Foreign/International students can apply for admission through the Higher Education Commission of Pakistan.
===Sheikha Fatima Institute of Nursing===
Students can apply for 4 year BSN program after HSSC or equivalent examination. There is no central admission policy for nursing colleges. Students apply directly to college of nursing for admission consideration.

==Seat allocation==

Seat allocation
| Quota Category | No. of Seats |
|---|---|
| Punjab | 38 |
| Sindh (Rural) | 09 |
| Sindh (Urban) | 06 |
| Khyber Pakhtunkhwa | 09 |
| Balochistan | 05 |
| Gilgit Baltistan | 02 |
| FATA | 02 |
| Azad Jammu and Kashmir | 02 |
| Disabled | 02 |
| Federal Govt. Employees | 09 |
| Open Merit | 06 |
| Foreign Graduates | 10 |

Total seats=100

==Affiliation==
Shaikh Khalifa Bin Zayed Al-Nahyan Medical and Dental College is affiliated with
- Shaheed Zulfiqar Ali Bhutto Medical University which is the admitting University of this college
- University of Health Sciences is the degree awarding and examining university.

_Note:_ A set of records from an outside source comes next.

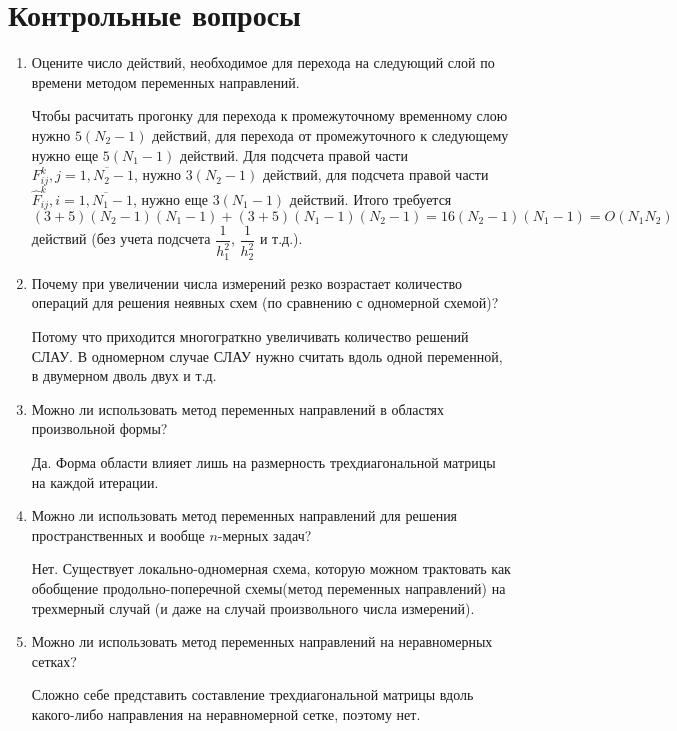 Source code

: \documentclass[12pt, a4paper]{article}
\begin{document}
\section{Контрольные вопросы}
\begin{enumerate}
\item Оцените число действий, необходимое для перехода на следующий слой по времени методом переменных направлений.

Чтобы расчитать прогонку для перехода к промежуточному временному слою нужно $5(N_2-1)$ действий, для перехода от промежуточного к следующему нужно еще $5(N_1-1)$ действий. Для подсчета правой части $F_{ij}^k, j = \overline{1,N_2-1}$, нужно $3(N_2 - 1)$ действий, для подсчета правой части $\hat{F}_{ij}^k, i = \overline{1,N_1-1}$, нужно еще $3(N_1 - 1)$ действий. Итого требуется
\[
(3 + 5)(N_2-1)(N_1-1) + (3 + 5)(N_1-1)(N_2 - 1) = 16(N_2-1)(N_1-1) = O(N_1N_2)
\]
действий (без учета подсчета $\dfrac{1}{h_1^2}$, $\dfrac{1}{h_2^2}$ и т.д.).

\item Почему при увеличении числа измерений резко возрастает количество операций для решения неявных схем (по сравнению с одномерной схемой)?

Потому что приходится многограткно увеличивать количество решений СЛАУ. В одномерном случае СЛАУ нужно считать вдоль одной переменной, в двумерном дволь двух и т.д.

\item Можно ли использовать метод переменных направлений в
областях произвольной формы?

Да. Форма области влияет лишь на размерность трехдиагональной матрицы на каждой итерации. 


\item Можно ли использовать метод переменных направлений для решения пространственных и вообще $n$-мерных задач?

Нет. Существует локально-одномерная схема, которую можном трактовать как обобщение продольно-поперечной схемы(метод переменных направлений) на трехмерный случай (и даже на случай произвольного числа измерений). 

\item Можно ли использовать метод переменных направлений на неравномерных сетках?

Сложно себе представить составление трехдиагональной матрицы вдоль какого-либо направления на неравномерной сетке, поэтому нет. 
\end{enumerate}


\newpage
\end{document}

==Shaikh Zayed Postgraduate Medical Institute (SZPGMI) Lahore==
Shaikh Zayed Postgraduate Medical Institute (SZPGMI) Lahore consists of:
- Shaikh Zayed Hospital (SZHL) & National Institute of Kidney Diseases (NIKD)
- Shaikh Khalifa Bin Zayed Al-Nahyan Medical and Dental College (SKZMDC)
- Federal Postgraduate Medical Institute (FPGMI)
- National Health Research Complex (NHRC)
- Sheikha Fatima Institute of Nursing and Health Sciences (SFIN & HS)

==Magazine==
On January 27, 2016. Phoenix Magazine's first issue was launched and met with positive reviews from the Doctors and students alike, appreciating the bright outlook, the articles and interviews.

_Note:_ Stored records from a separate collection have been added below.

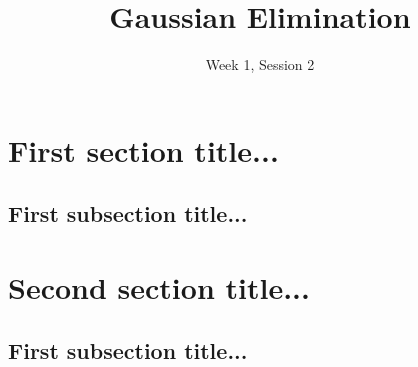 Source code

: \documentclass[11pt]{exam}
\title{Gaussian Elimination}
\date{Week 1, Session 2}
\begin{document}
\maketitle

\section{First section title...}
    
    \vspace{10px}
    \subsection{First subsection title...}

\pagebreak
\section{Second section title...}
    
    \vspace{10px}
    \subsection{First subsection title...}
\end{document}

Phoenix was renewed for a second biennial edition (Phoenix 16–17) that came out in July 2017.

== Campus==
Shaikh Zayed Medical Complex has a campus of 55 acres opposite The Punjab University lahore comprising the basic departments, administrative block, library and well-equipped modern lecture theatre complex and cafeteria.

For the purpose of extra- and co-curricular activities, kidney center playground is where cricket, football and hockey matches are played.